Problem:
Gather, from the data below, each line in which the word "quotient" occurs.
[Material provided — start]
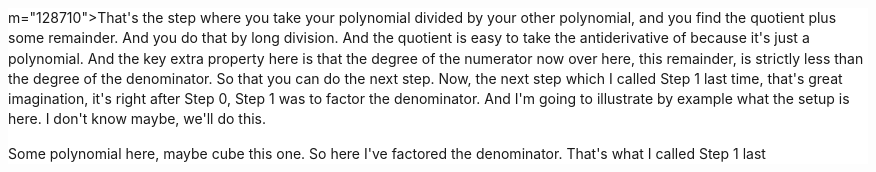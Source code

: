   m="128710">That's</span> <span m="129260">the</span> <span
  m="129390">step</span> <span m="129900">where</span> <span
  m="130060">you</span> <span m="130190">take</span> <span
  m="130460">your</span> <span m="130590">polynomial</span> <span
  m="131460">divided</span> <span m="131790">by</span> <span
  m="131920">your</span> <span m="132080">other</span> <span
  m="132310">polynomial,</span> <span m="133580">and</span> <span
  m="133990">you</span> <span m="134250">find</span> <span m="134700">the</span>
  <span m="134760">quotient</span> <span m="137440">plus</span> <span
  m="138110">some</span> <span m="138420">remainder.</span> <span
  m="142470">And</span> <span m="142950">you</span> <span m="143020">do</span>
  <span m="143150">that</span> <span m="143360">by</span> <span
  m="143490">long</span> <span m="143790">division.</span> <span
  m="144370">And</span> <span m="144610">the</span> <span
  m="144700">quotient</span> <span m="145060">is</span> <span
  m="145220">easy</span> <span m="145600">to</span> <span m="146060">take</span>
  <span m="146370">the</span> <span m="147240">antiderivative</span> <span
  m="147520">of</span> <span m="148120">because</span> <span
  m="148400">it's</span> <span m="148590">just</span> <span m="148820">a</span>
  <span m="148880">polynomial.</span> <span m="150010">And</span> <span
  m="150510">the</span> <span m="150740">key</span> <span
  m="151140">extra</span> <span m="151520">property</span> <span
  m="152020">here</span> <span m="152240">is</span> <span m="152380">that</span>
  <span m="152540">the</span> <span m="152640">degree</span> <span
  m="153710">of</span> <span m="153860">the</span> <span
  m="153950">numerator</span> <span m="154360">now</span> <span
  m="154790">over</span> <span m="154980">here,</span> <span
  m="155240">this</span> <span m="155420">remainder, is</span> <span
  m="155940">strictly</span> <span m="156400">less</span> <span
  m="157350">than</span> <span m="157590">the</span> <span
  m="157680">degree</span> <span m="158030">of</span> <span
  m="158120">the</span> <span m="158220">denominator.</span> <span
  m="160510">So</span> <span m="160750">that</span> <span m="160920">you</span>
  <span m="161080">can</span> <span m="163070">do</span> <span
  m="163200">the</span> <span m="163290">next</span> <span
  m="163550">step.</span> <span m="164140">Now,</span> <span
  m="164820">the</span> <span m="164940">next</span> <span
  m="165320">step</span> <span m="166450">which</span> <span m="166740">I</span>
  <span m="166800">called</span> <span m="167180">Step</span> <span
  m="167540">1</span> <span m="167920">last</span> <span m="168300">time,</span>
  <span m="168580">that's</span> <span m="168900">great</span> <span
  m="169220">imagination, it's</span> <span m="169960">right</span> <span
  m="170200">after</span> <span m="170480">Step</span> <span
  m="170810">0,</span> <span m="171760">Step</span> <span m="172090">1</span>
  <span m="172290">was</span> <span m="172500">to</span> <span
  m="172580">factor</span> <span m="173100">the</span> <span
  m="173180">denominator.</span> <span m="174930">And</span> <span
  m="176950">I'm</span> <span m="177090">going</span> <span m="177210">to</span>
  <span m="177270">illustrate</span> <span m="177780">by</span> <span
  m="177940">example</span> <span m="178540">what</span> <span
  m="178740">the</span> <span m="179380">setup</span> <span m="179830">is</span>
  <span m="180030">here.</span> <span m="180630">I</span> <span
  m="180730">don't</span> <span m="180890">know</span> <span
  m="180990">maybe,</span> <span m="182400">we'll</span> <span
  m="182530">do</span> <span m="182700">this.</span></p><p><span
  m="189120">Some</span> <span m="189950">polynomial</span> <span
  m="190660">here,</span> <span m="191010">maybe</span> <span
  m="191340">cube</span> <span m="191710">this</span> <span
  m="191980">one.</span> <span m="192920">So</span> <span m="193510">here</span>
  <span m="193770">I've</span> <span m="193940">factored</span> <span
  m="194790">the</span> <span m="194910">denominator.</span> <span
  m="201440">That's</span> <span m="201660">what</span> <span
  m="201800">I</span> <span m="201870">called</span> <span
  m="202780">Step</span> <span m="203180">1</span> <span m="203470">last</span>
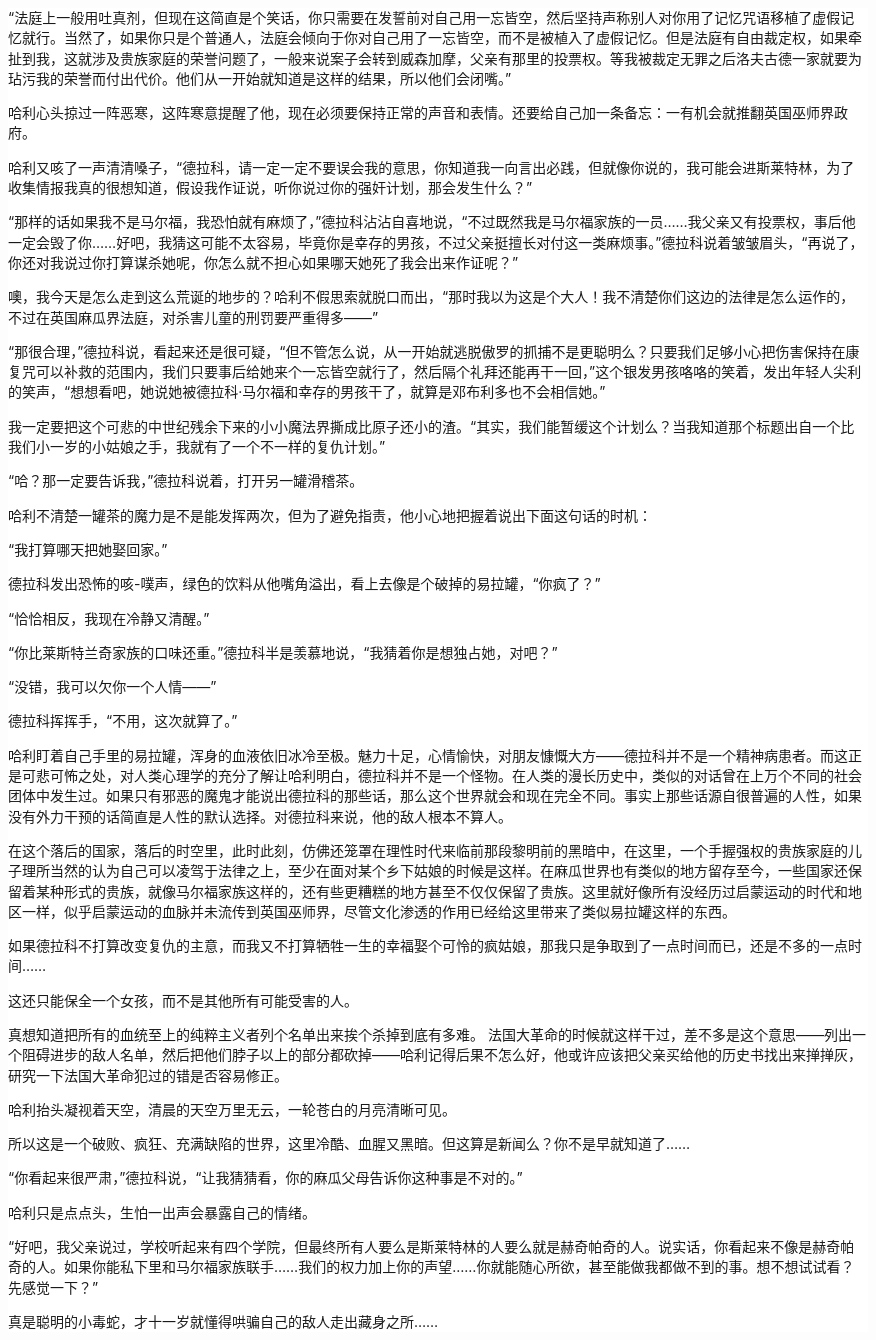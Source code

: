 “法庭上一般用吐真剂，但现在这简直是个笑话，你只需要在发誓前对自己用一忘皆空，然后坚持声称别人对你用了记忆咒语移植了虚假记忆就行。当然了，如果你只是个普通人，法庭会倾向于你对自己用了一忘皆空，而不是被植入了虚假记忆。但是法庭有自由裁定权，如果牵扯到我，这就涉及贵族家庭的荣誉问题了，一般来说案子会转到威森加摩，父亲有那里的投票权。等我被裁定无罪之后洛夫古德一家就要为玷污我的荣誉而付出代价。他们从一开始就知道是这样的结果，所以他们会闭嘴。”

哈利心头掠过一阵恶寒，这阵寒意提醒了他，现在必须要保持正常的声音和表情。还要给自己加一条备忘：一有机会就推翻英国巫师界政府。

哈利又咳了一声清清嗓子，“德拉科，请一定一定不要误会我的意思，你知道我一向言出必践，但就像你说的，我可能会进斯莱特林，为了收集情报我真的很想知道，假设我作证说，听你说过你的强奸计划，那会发生什么？”

“那样的话如果我不是马尔福，我恐怕就有麻烦了，”德拉科沾沾自喜地说，“不过既然我是马尔福家族的一员……我父亲又有投票权，事后他一定会毁了你……好吧，我猜这可能不太容易，毕竟你是幸存的男孩，不过父亲挺擅长对付这一类麻烦事。”德拉科说着皱皱眉头，“再说了，你还对我说过你打算谋杀她呢，你怎么就不担心如果哪天她死了我会出来作证呢？”

噢，我今天是怎么走到这么荒诞的地步的？哈利不假思索就脱口而出，“那时我以为这是个大人！我不清楚你们这边的法律是怎么运作的，不过在英国麻瓜界法庭，对杀害儿童的刑罚要严重得多——”

“那很合理，”德拉科说，看起来还是很可疑，“但不管怎么说，从一开始就逃脱傲罗的抓捕不是更聪明么？只要我们足够小心把伤害保持在康复咒可以补救的范围内，我们只要事后给她来个一忘皆空就行了，然后隔个礼拜还能再干一回，”这个银发男孩咯咯的笑着，发出年轻人尖利的笑声，“想想看吧，她说她被德拉科·马尔福和幸存的男孩干了，就算是邓布利多也不会相信她。”

我一定要把这个可悲的中世纪残余下来的小小魔法界撕成比原子还小的渣。“其实，我们能暂缓这个计划么？当我知道那个标题出自一个比我们小一岁的小姑娘之手，我就有了一个不一样的复仇计划。”

“哈？那一定要告诉我，”德拉科说着，打开另一罐滑稽茶。

哈利不清楚一罐茶的魔力是不是能发挥两次，但为了避免指责，他小心地把握着说出下面这句话的时机：

“我打算哪天把她娶回家。”

德拉科发出恐怖的咳-噗声，绿色的饮料从他嘴角溢出，看上去像是个破掉的易拉罐，“你疯了？”

“恰恰相反，我现在冷静又清醒。”

“你比莱斯特兰奇家族的口味还重。”德拉科半是羡慕地说，“我猜着你是想独占她，对吧？”

“没错，我可以欠你一个人情——”

德拉科挥挥手，“不用，这次就算了。”

哈利盯着自己手里的易拉罐，浑身的血液依旧冰冷至极。魅力十足，心情愉快，对朋友慷慨大方——德拉科并不是一个精神病患者。而这正是可悲可怖之处，对人类心理学的充分了解让哈利明白，德拉科并不是一个怪物。在人类的漫长历史中，类似的对话曾在上万个不同的社会团体中发生过。如果只有邪恶的魔鬼才能说出德拉科的那些话，那么这个世界就会和现在完全不同。事实上那些话源自很普遍的人性，如果没有外力干预的话简直是人性的默认选择。对德拉科来说，他的敌人根本不算人。

在这个落后的国家，落后的时空里，此时此刻，仿佛还笼罩在理性时代来临前那段黎明前的黑暗中，在这里，一个手握强权的贵族家庭的儿子理所当然的认为自己可以凌驾于法律之上，至少在面对某个乡下姑娘的时候是这样。在麻瓜世界也有类似的地方留存至今，一些国家还保留着某种形式的贵族，就像马尔福家族这样的，还有些更糟糕的地方甚至不仅仅保留了贵族。这里就好像所有没经历过启蒙运动的时代和地区一样，似乎启蒙运动的血脉并未流传到英国巫师界，尽管文化渗透的作用已经给这里带来了类似易拉罐这样的东西。

如果德拉科不打算改变复仇的主意，而我又不打算牺牲一生的幸福娶个可怜的疯姑娘，那我只是争取到了一点时间而已，还是不多的一点时间……

这还只能保全一个女孩，而不是其他所有可能受害的人。

真想知道把所有的血统至上的纯粹主义者列个名单出来挨个杀掉到底有多难。
法国大革命的时候就这样干过，差不多是这个意思——列出一个阻碍进步的敌人名单，然后把他们脖子以上的部分都砍掉——哈利记得后果不怎么好，他或许应该把父亲买给他的历史书找出来掸掸灰，研究一下法国大革命犯过的错是否容易修正。

哈利抬头凝视着天空，清晨的天空万里无云，一轮苍白的月亮清晰可见。

所以这是一个破败、疯狂、充满缺陷的世界，这里冷酷、血腥又黑暗。但这算是新闻么？你不是早就知道了……

“你看起来很严肃，”德拉科说，“让我猜猜看，你的麻瓜父母告诉你这种事是不对的。”

哈利只是点点头，生怕一出声会暴露自己的情绪。

“好吧，我父亲说过，学校听起来有四个学院，但最终所有人要么是斯莱特林的人要么就是赫奇帕奇的人。说实话，你看起来不像是赫奇帕奇的人。如果你能私下里和马尔福家族联手……我们的权力加上你的声望……你就能随心所欲，甚至能做我都做不到的事。想不想试试看？先感觉一下？”

真是聪明的小毒蛇，才十一岁就懂得哄骗自己的敌人走出藏身之所……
[Material provided — finish]
Response to the task:
  <span m="134760">quotient</span> <span m="137440">plus</span> <span
  m="144700">quotient</span> <span m="145060">is</span> <span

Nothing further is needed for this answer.